Не заключается ли сущность и понятия и любви в том, чтобы выходить из себя и обнаруживать себя в ином согласно тому выражению, которое Гегель использовал с самого начала своих философских поисков? Путь от гегелевской философии любви к гегелевской философии понятия не такой долгий, как может показаться вначале. Можно сказать, что и в любви, и в понятии «то, что является разделенным, еще существует, но уже не как разделенное». «Истинное единство, истинная любовь, — говорит он на той же странице, — упраздняет все противоположности, любовь, как и понятие, не является рассудком; отношения рассудка всегда оставляют множество множеством, и само его единство есть противоположность; он не является разумом; разум ограничивается тем, что противопоставляет своему определению то, что является неопределенным; в нем нет ничего, что ограничивает, ничего, что было бы ограниченным и конечным; он является чувством, но это не какое?то отдельное чувство, так как жизнь выходит за пределы чувства, когда оно ограничено, потому что такое чувство представляет собой частичную жизнь, а не жизнь в целом, способную проявляться, «рассеивая себя во множестве чувств, и находит себя в единстве этого многообразия. В такой любви целое не является содержанием, как в сумме множества единичных, отдельных вещей». Следовательно, любовь прежде всего является единством чувства, отсутствием разделения и тем, что можно рассматривать как сущее, бывшее для Гегеля счастливым сознанием. «В любви, — говорит он еще, — все задачи выполнены, задачи, которые ставят перед собой как пристрастность рефлексии, пристрастность, разрушающая саму себя, так и неразвитое единое, единое, лишенное сознания». Наконец, «в любви жизнь обнаруживает себя как удвоение себя самой и единства с самой собой», и оказывается, что идея удвоения, характерная для понятия, характеризует и любовь.

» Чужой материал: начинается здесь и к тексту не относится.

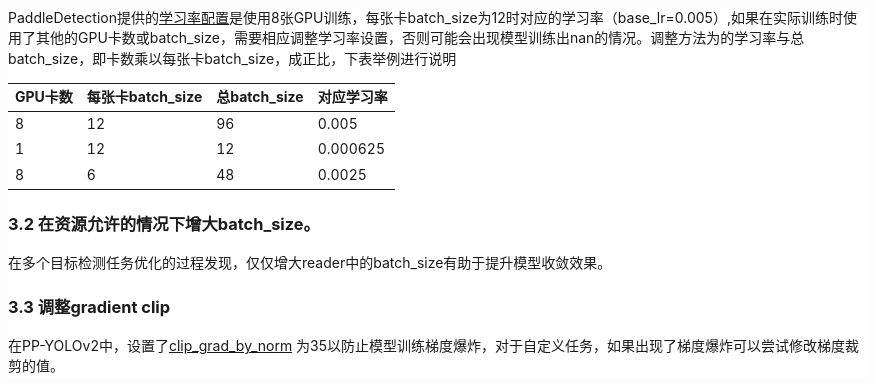 PaddleDetection提供的[学习率配置](https://github.com/PaddlePaddle/PaddleDetection/blob/release/2.1/configs/ppyolo/_base_/optimizer_365e.yml)是使用8张GPU训练，每张卡batch_size为12时对应的学习率（base_lr=0.005）,如果在实际训练时使用了其他的GPU卡数或batch_size，需要相应调整学习率设置，否则可能会出现模型训练出nan的情况。调整方法为的学习率与总batch_size，即卡数乘以每张卡batch_size，成正比，下表举例进行说明


| GPU卡数 | 每张卡batch_size | 总batch_size | 对应学习率 |
| -------- | -------- | -------- | -------- |
| 8     | 12     | 96     |   0.005       |
| 1     | 12     | 12     |   0.000625    |
| 8     | 6     | 48     |   0.0025       |


### 3.2  在资源允许的情况下增大batch_size。

在多个目标检测任务优化的过程发现，仅仅增大reader中的batch_size有助于提升模型收敛效果。

### 3.3 调整gradient clip

在PP-YOLOv2中，设置了[clip_grad_by_norm](https://github.com/PaddlePaddle/PaddleDetection/blob/release/2.1/configs/ppyolo/_base_/optimizer_365e.yml#L15) 为35以防止模型训练梯度爆炸，对于自定义任务，如果出现了梯度爆炸可以尝试修改梯度裁剪的值。
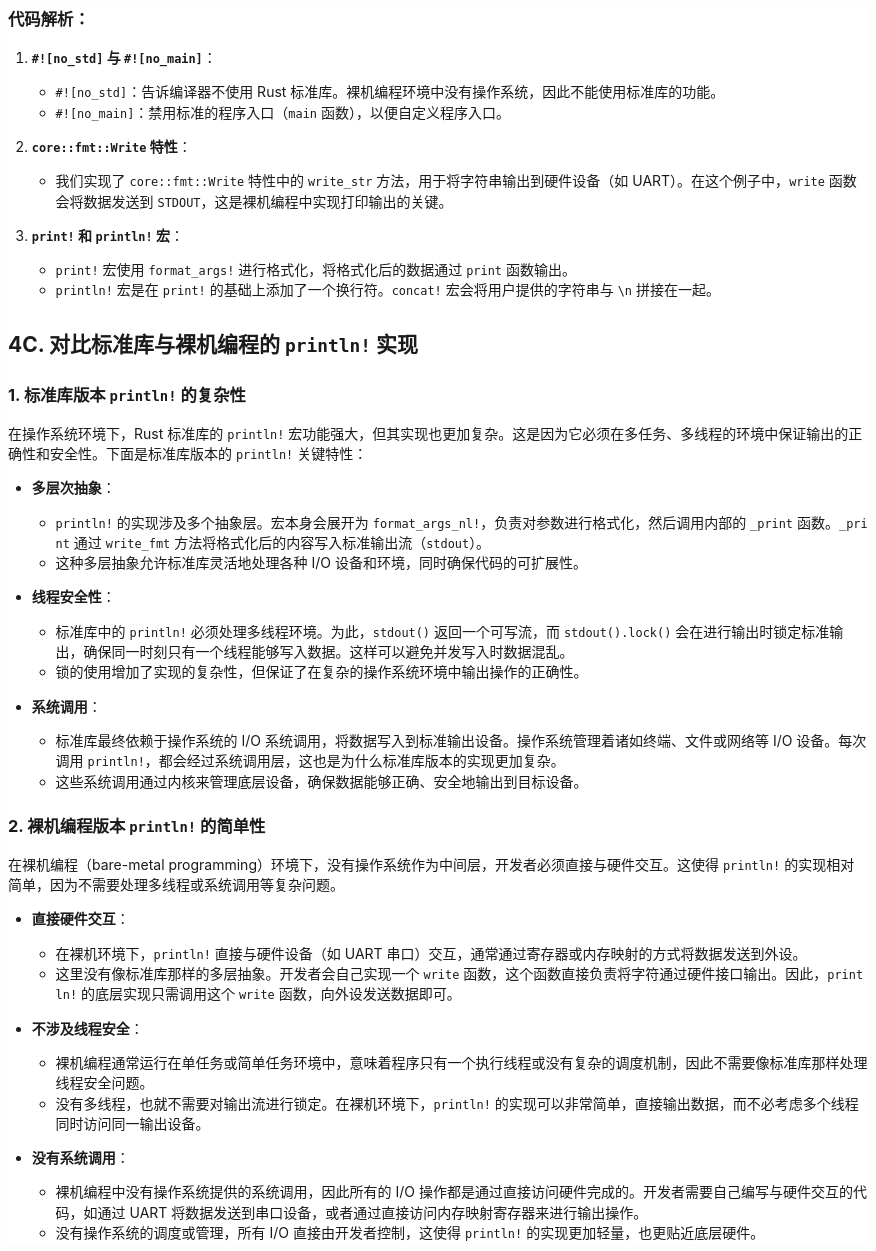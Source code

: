 ### 代码解析：

1. **`#![no_std]` 与 `#![no_main]`**：
   - `#![no_std]`：告诉编译器不使用 Rust 标准库。裸机编程环境中没有操作系统，因此不能使用标准库的功能。
   - `#![no_main]`：禁用标准的程序入口（`main` 函数），以便自定义程序入口。

2. **`core::fmt::Write` 特性**：
   - 我们实现了 `core::fmt::Write` 特性中的 `write_str` 方法，用于将字符串输出到硬件设备（如 UART）。在这个例子中，`write` 函数会将数据发送到 `STDOUT`，这是裸机编程中实现打印输出的关键。

3. **`print!` 和 `println!` 宏**：
   - `print!` 宏使用 `format_args!` 进行格式化，将格式化后的数据通过 `print` 函数输出。
   - `println!` 宏是在 `print!` 的基础上添加了一个换行符。`concat!` 宏会将用户提供的字符串与 `\n` 拼接在一起。

## 4C. 对比标准库与裸机编程的 `println!` 实现

### 1. **标准库版本 `println!` 的复杂性**

在操作系统环境下，Rust 标准库的 `println!` 宏功能强大，但其实现也更加复杂。这是因为它必须在多任务、多线程的环境中保证输出的正确性和安全性。下面是标准库版本的 `println!` 关键特性：

- **多层次抽象**：
  - `println!` 的实现涉及多个抽象层。宏本身会展开为 `format_args_nl!`，负责对参数进行格式化，然后调用内部的 `_print` 函数。`_print` 通过 `write_fmt` 方法将格式化后的内容写入标准输出流（`stdout`）。
  - 这种多层抽象允许标准库灵活地处理各种 I/O 设备和环境，同时确保代码的可扩展性。

- **线程安全性**：
  - 标准库中的 `println!` 必须处理多线程环境。为此，`stdout()` 返回一个可写流，而 `stdout().lock()` 会在进行输出时锁定标准输出，确保同一时刻只有一个线程能够写入数据。这样可以避免并发写入时数据混乱。
  - 锁的使用增加了实现的复杂性，但保证了在复杂的操作系统环境中输出操作的正确性。

- **系统调用**：
  - 标准库最终依赖于操作系统的 I/O 系统调用，将数据写入到标准输出设备。操作系统管理着诸如终端、文件或网络等 I/O 设备。每次调用 `println!`，都会经过系统调用层，这也是为什么标准库版本的实现更加复杂。
  - 这些系统调用通过内核来管理底层设备，确保数据能够正确、安全地输出到目标设备。

### 2. **裸机编程版本 `println!` 的简单性**

在裸机编程（bare-metal programming）环境下，没有操作系统作为中间层，开发者必须直接与硬件交互。这使得 `println!` 的实现相对简单，因为不需要处理多线程或系统调用等复杂问题。

- **直接硬件交互**：
  - 在裸机环境下，`println!` 直接与硬件设备（如 UART 串口）交互，通常通过寄存器或内存映射的方式将数据发送到外设。
  - 这里没有像标准库那样的多层抽象。开发者会自己实现一个 `write` 函数，这个函数直接负责将字符通过硬件接口输出。因此，`println!` 的底层实现只需调用这个 `write` 函数，向外设发送数据即可。

- **不涉及线程安全**：
  - 裸机编程通常运行在单任务或简单任务环境中，意味着程序只有一个执行线程或没有复杂的调度机制，因此不需要像标准库那样处理线程安全问题。
  - 没有多线程，也就不需要对输出流进行锁定。在裸机环境下，`println!` 的实现可以非常简单，直接输出数据，而不必考虑多个线程同时访问同一输出设备。

- **没有系统调用**：
  - 裸机编程中没有操作系统提供的系统调用，因此所有的 I/O 操作都是通过直接访问硬件完成的。开发者需要自己编写与硬件交互的代码，如通过 UART 将数据发送到串口设备，或者通过直接访问内存映射寄存器来进行输出操作。
  - 没有操作系统的调度或管理，所有 I/O 直接由开发者控制，这使得 `println!` 的实现更加轻量，也更贴近底层硬件。
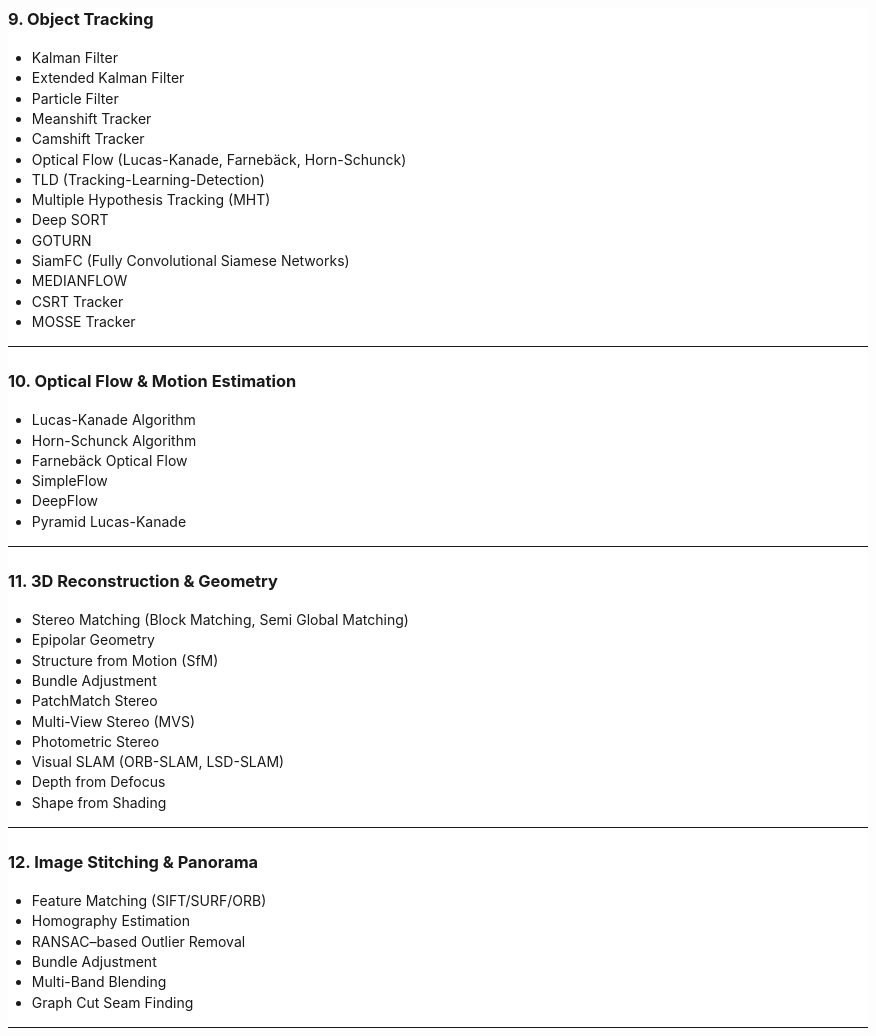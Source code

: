 
### **9. Object Tracking**

- Kalman Filter
- Extended Kalman Filter
- Particle Filter
- Meanshift Tracker
- Camshift Tracker
- Optical Flow (Lucas-Kanade, Farnebäck, Horn-Schunck)
- TLD (Tracking-Learning-Detection)
- Multiple Hypothesis Tracking (MHT)
- Deep SORT
- GOTURN
- SiamFC (Fully Convolutional Siamese Networks)
- MEDIANFLOW
- CSRT Tracker
- MOSSE Tracker

---

### **10. Optical Flow & Motion Estimation**

- Lucas-Kanade Algorithm
- Horn-Schunck Algorithm
- Farnebäck Optical Flow
- SimpleFlow
- DeepFlow
- Pyramid Lucas-Kanade

---

### **11. 3D Reconstruction & Geometry**

- Stereo Matching (Block Matching, Semi Global Matching)
- Epipolar Geometry
- Structure from Motion (SfM)
- Bundle Adjustment
- PatchMatch Stereo
- Multi-View Stereo (MVS)
- Photometric Stereo
- Visual SLAM (ORB-SLAM, LSD-SLAM)
- Depth from Defocus
- Shape from Shading

---

### **12. Image Stitching & Panorama**

- Feature Matching (SIFT/SURF/ORB)
- Homography Estimation
- RANSAC–based Outlier Removal
- Bundle Adjustment
- Multi-Band Blending
- Graph Cut Seam Finding

---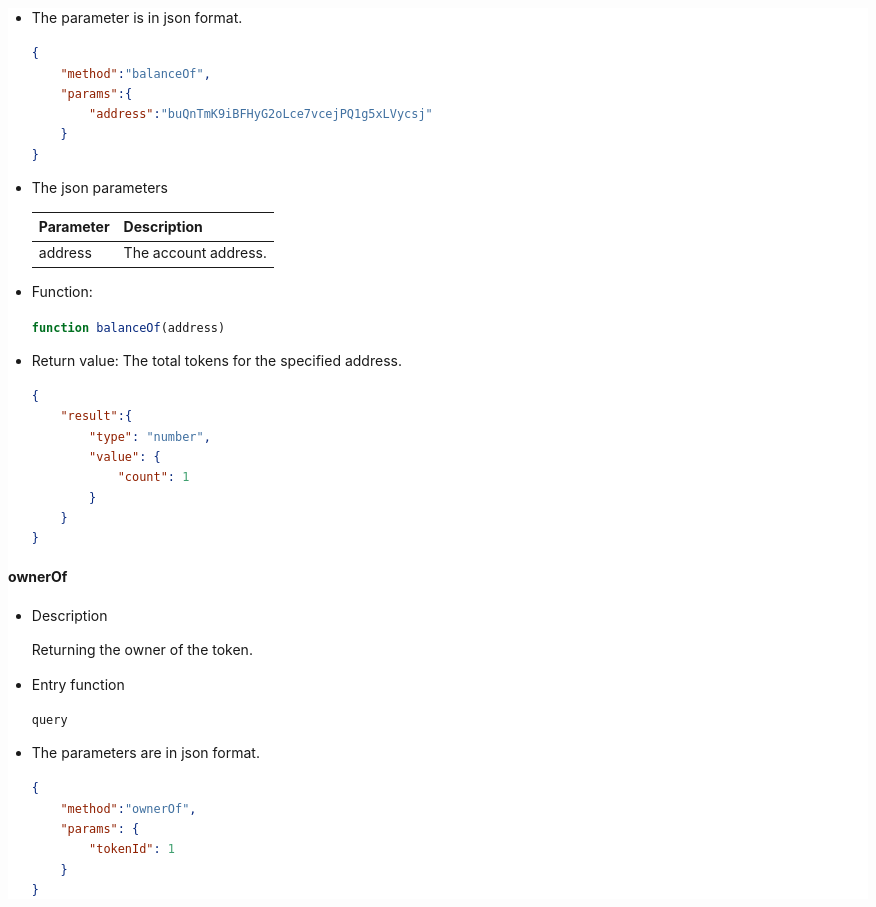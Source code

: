 - The parameter is in json format.

    ```json
    {
        "method":"balanceOf",
        "params":{
            "address":"buQnTmK9iBFHyG2oLce7vcejPQ1g5xLVycsj"
        }
    }
    ```

- The json parameters

  | Parameter | Description          |
  | --------- | -------------------- |
  | address   | The account address. |

- Function:

  ```js
  function balanceOf(address)
  ```

- Return value: The total tokens for the specified address.

    ```json
    {
        "result":{
            "type": "number",
            "value": {
                "count": 1
            }
        }
    } 
    ```

#### ownerOf

- Description

    Returning the owner of the token.

- Entry function

     `query`

- The parameters are in json format.

    ```json
    {
        "method":"ownerOf",
        "params": {
            "tokenId": 1
        }
    }
    ```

Мы обладаем полнотой жизни, несравненно более богатой, чем холодный закон разума. Что такое бедность закона перед Гением «примирения», иначе говоря, разновидностью любви?
Нельзя ли сказать, что сама эта идея примирения вынуждает нас чего?то лишиться во всеобщем, потому что она уже не воспринимается в форме закона? Нельзя ли вместе с Кантом сказать, что любви нельзя приказывать? Но такое лишение является выигрышем, приобретением множества живых отношений, отношений, которые, возможно, существуют лишь между немногими индивидами, но которые от этого не менее многочисленны. То, что исключается посредством потери этой всеобщности, относится не к реальному, а только к возможному, мыслимому.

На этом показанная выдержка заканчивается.